THE TASK ▸
Leave out all lines before the one containing "date: 2020-06-28T15:26:58.405Z", and copy that line and all the rest below it exactly.

MATERIAL FOR THE TASK ▸

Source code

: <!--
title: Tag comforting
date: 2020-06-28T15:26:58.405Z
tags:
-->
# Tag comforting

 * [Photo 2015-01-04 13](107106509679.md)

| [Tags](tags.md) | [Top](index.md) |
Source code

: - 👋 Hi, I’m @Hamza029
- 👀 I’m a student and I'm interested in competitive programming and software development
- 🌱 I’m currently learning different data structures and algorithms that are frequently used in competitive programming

WRITTEN REPLY ▸
date: 2020-06-28T15:26:58.405Z
tags:
-->
# Tag comforting

 * [Photo 2015-01-04 13](107106509679.md)

| [Tags](tags.md) | [Top](index.md) |
Source code

: - 👋 Hi, I’m @Hamza029
- 👀 I’m a student and I'm interested in competitive programming and software development
- 🌱 I’m currently learning different data structures and algorithms that are frequently used in competitive programming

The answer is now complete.